Exercise: Nothing other than the lines from the one containing "specifieke symbolisatie geven" through the last line of the data below should be output, each reproduced exactly.

Task inputs:

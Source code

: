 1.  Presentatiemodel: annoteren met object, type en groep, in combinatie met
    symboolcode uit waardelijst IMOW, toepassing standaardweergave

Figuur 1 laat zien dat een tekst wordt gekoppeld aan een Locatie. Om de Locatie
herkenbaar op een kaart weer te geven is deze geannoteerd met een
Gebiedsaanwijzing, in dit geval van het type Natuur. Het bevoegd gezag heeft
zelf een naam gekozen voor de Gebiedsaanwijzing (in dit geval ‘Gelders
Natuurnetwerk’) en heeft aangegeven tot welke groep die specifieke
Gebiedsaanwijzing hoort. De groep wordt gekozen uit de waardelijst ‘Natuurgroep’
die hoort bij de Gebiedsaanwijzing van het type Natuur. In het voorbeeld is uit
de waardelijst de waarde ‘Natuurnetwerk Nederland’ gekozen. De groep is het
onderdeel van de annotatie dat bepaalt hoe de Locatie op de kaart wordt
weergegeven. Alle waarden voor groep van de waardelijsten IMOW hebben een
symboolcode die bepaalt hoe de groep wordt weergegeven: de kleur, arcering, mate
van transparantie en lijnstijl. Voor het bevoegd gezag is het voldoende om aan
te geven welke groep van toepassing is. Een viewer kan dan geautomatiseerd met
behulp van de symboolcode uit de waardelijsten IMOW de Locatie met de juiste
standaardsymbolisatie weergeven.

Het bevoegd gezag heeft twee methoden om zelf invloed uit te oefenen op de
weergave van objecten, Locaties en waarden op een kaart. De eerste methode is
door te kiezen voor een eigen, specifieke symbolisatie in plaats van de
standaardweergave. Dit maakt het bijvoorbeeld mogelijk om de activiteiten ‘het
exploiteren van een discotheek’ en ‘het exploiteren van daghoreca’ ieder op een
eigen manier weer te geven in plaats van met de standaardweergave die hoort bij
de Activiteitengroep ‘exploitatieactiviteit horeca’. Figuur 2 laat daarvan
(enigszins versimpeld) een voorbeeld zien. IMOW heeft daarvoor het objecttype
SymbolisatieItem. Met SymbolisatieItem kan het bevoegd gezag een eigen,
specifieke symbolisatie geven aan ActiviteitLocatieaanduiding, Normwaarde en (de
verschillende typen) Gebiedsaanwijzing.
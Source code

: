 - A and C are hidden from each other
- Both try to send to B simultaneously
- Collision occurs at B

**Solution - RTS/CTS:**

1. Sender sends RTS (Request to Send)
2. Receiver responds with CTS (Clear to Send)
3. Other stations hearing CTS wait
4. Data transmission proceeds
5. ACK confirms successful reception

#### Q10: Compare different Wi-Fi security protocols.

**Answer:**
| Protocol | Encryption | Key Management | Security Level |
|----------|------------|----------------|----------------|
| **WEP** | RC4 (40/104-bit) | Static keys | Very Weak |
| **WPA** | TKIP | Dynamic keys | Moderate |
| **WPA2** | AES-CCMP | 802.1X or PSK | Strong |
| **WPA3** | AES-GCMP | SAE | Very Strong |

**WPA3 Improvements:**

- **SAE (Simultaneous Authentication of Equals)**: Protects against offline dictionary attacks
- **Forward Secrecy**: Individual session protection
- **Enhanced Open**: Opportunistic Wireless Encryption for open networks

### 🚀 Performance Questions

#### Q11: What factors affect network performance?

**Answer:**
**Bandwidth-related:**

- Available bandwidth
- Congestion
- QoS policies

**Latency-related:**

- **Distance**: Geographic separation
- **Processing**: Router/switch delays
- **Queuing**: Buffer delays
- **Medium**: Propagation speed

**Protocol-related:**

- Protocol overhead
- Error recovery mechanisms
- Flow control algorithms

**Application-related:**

Reply:
specifieke symbolisatie geven aan ActiviteitLocatieaanduiding, Normwaarde en (de
verschillende typen) Gebiedsaanwijzing.
Source code

: - A and C are hidden from each other
- Both try to send to B simultaneously
- Collision occurs at B

**Solution - RTS/CTS:**

1. Sender sends RTS (Request to Send)
2. Receiver responds with CTS (Clear to Send)
3. Other stations hearing CTS wait
4. Data transmission proceeds
5. ACK confirms successful reception

#### Q10: Compare different Wi-Fi security protocols.

**Answer:**
| Protocol | Encryption | Key Management | Security Level |
|----------|------------|----------------|----------------|
| **WEP** | RC4 (40/104-bit) | Static keys | Very Weak |
| **WPA** | TKIP | Dynamic keys | Moderate |
| **WPA2** | AES-CCMP | 802.1X or PSK | Strong |
| **WPA3** | AES-GCMP | SAE | Very Strong |

**WPA3 Improvements:**

- **SAE (Simultaneous Authentication of Equals)**: Protects against offline dictionary attacks
- **Forward Secrecy**: Individual session protection
- **Enhanced Open**: Opportunistic Wireless Encryption for open networks

### 🚀 Performance Questions

#### Q11: What factors affect network performance?

**Answer:**
**Bandwidth-related:**

- Available bandwidth
- Congestion
- QoS policies

**Latency-related:**

- **Distance**: Geographic separation
- **Processing**: Router/switch delays
- **Queuing**: Buffer delays
- **Medium**: Propagation speed

**Protocol-related:**

- Protocol overhead
- Error recovery mechanisms
- Flow control algorithms

**Application-related:**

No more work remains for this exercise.